Life cycle framework construction and quantitative assessment for the hydrogen fuelled ships: a case study

The integration of hydrogen energy into the maritime industry requires a comprehensive evaluation of the life cycle of hydrogen fuel, encompassing all stages from production to operational use in ships. This research aims to analyze the entire technology chain of marine hydrogen fuel. Six methods of hydrogen production, including steam methane reforming, coal gasification, coke oven gas, propane dehydrogenation, water electrolysis, and biomass gasification, are evaluated with regard to their energy consumption, environmental sustainability, and economic cost. The life cycle assessment is divided into two processes: hydrogen production and hydrogen fuel cell ship application. Calculations are based on a real-world case study of Dalian Port in China.
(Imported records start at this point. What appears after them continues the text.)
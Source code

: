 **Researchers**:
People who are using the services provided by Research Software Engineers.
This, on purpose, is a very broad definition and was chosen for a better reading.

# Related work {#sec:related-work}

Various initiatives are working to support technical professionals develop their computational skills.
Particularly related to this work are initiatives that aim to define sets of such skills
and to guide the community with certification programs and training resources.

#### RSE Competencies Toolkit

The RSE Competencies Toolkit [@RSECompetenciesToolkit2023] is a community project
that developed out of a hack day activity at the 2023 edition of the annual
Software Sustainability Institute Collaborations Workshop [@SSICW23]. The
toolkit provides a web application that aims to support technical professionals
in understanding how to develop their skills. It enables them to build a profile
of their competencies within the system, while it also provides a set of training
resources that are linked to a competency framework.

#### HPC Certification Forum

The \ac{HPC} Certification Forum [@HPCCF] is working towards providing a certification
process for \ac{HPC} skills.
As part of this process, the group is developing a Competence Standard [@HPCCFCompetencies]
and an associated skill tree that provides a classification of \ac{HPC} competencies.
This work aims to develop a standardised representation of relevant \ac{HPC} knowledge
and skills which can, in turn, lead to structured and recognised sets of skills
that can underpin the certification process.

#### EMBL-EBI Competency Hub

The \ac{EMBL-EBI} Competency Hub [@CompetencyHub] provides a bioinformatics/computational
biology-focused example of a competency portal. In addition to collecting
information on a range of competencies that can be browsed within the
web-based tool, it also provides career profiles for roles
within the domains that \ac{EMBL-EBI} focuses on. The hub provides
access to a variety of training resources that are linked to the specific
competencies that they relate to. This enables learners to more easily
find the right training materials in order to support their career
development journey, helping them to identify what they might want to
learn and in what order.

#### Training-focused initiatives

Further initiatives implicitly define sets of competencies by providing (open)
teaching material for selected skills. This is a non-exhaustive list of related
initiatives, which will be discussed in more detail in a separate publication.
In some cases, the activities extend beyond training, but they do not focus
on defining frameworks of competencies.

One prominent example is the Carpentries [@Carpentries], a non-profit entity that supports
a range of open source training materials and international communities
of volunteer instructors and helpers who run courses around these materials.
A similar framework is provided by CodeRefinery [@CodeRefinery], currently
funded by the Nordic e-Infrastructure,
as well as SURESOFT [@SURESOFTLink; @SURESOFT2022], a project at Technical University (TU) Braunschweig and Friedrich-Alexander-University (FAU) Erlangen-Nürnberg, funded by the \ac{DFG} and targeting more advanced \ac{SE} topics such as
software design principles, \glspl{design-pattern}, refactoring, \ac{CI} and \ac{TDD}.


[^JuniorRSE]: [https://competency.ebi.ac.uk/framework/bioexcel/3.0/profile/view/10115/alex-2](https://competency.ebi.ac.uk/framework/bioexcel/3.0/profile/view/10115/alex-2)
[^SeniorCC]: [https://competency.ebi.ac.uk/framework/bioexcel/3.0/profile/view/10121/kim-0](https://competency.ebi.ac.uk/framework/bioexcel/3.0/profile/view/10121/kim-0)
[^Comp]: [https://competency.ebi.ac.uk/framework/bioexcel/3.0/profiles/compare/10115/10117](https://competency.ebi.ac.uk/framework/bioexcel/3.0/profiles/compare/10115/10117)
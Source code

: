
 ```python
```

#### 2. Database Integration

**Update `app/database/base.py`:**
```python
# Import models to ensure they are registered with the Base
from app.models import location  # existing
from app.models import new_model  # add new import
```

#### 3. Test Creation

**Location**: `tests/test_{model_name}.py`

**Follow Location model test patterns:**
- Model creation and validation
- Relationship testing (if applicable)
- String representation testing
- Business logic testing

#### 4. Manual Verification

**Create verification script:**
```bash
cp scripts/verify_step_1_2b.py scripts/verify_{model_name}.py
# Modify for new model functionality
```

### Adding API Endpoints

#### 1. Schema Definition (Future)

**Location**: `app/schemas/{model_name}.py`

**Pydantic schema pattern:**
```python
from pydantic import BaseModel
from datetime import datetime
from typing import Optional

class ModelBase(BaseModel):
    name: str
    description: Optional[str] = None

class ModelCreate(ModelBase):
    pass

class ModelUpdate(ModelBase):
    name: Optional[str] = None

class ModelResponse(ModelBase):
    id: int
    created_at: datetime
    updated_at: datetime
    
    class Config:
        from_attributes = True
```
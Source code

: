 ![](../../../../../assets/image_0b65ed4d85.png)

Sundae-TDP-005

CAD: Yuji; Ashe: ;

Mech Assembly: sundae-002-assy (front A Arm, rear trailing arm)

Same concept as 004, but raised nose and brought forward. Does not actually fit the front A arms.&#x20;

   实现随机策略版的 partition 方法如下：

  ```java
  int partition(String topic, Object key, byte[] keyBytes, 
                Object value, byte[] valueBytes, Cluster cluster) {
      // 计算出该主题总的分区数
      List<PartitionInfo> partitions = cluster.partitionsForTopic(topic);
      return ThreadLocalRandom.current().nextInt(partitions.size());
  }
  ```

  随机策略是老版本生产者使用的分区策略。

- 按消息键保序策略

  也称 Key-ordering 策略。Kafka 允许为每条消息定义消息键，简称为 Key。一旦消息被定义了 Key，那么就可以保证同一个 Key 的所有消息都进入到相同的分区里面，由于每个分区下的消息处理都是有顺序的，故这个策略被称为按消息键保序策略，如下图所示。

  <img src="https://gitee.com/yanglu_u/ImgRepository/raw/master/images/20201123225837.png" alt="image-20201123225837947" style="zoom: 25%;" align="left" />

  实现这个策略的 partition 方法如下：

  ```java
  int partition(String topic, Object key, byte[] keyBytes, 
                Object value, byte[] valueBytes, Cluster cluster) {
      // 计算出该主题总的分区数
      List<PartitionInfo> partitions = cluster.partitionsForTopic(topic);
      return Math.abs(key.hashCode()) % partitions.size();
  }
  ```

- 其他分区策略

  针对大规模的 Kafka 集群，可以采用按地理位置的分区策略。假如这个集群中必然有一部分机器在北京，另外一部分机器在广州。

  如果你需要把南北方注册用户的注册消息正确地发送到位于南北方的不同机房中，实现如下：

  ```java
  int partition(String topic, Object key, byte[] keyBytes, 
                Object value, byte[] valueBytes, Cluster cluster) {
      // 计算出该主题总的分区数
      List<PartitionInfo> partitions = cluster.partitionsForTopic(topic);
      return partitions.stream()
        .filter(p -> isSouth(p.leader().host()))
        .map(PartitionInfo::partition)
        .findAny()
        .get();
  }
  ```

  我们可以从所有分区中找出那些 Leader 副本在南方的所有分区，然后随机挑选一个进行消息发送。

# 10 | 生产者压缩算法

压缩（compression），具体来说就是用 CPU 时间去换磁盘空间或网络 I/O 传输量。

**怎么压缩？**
A sensitivity analysis is also performed to assess the impact of various ship-specific conditions, such as speed, route distance, and transportation conditions, on the performance of hydrogen fuel-powered ships. The findings indicate that the current power cost structure does not necessarily make electrolytic hydrogen production the most environmentally responsible option. In the long-range route, the life cycle cost of water electrolysis is 2.49×106USD. Among the six methods, coke oven gas hydrogen supply method produces the highest carbon emissions. The optimal sailing speed of hydrogen fuel cell ships is between 14 and 14.5kn.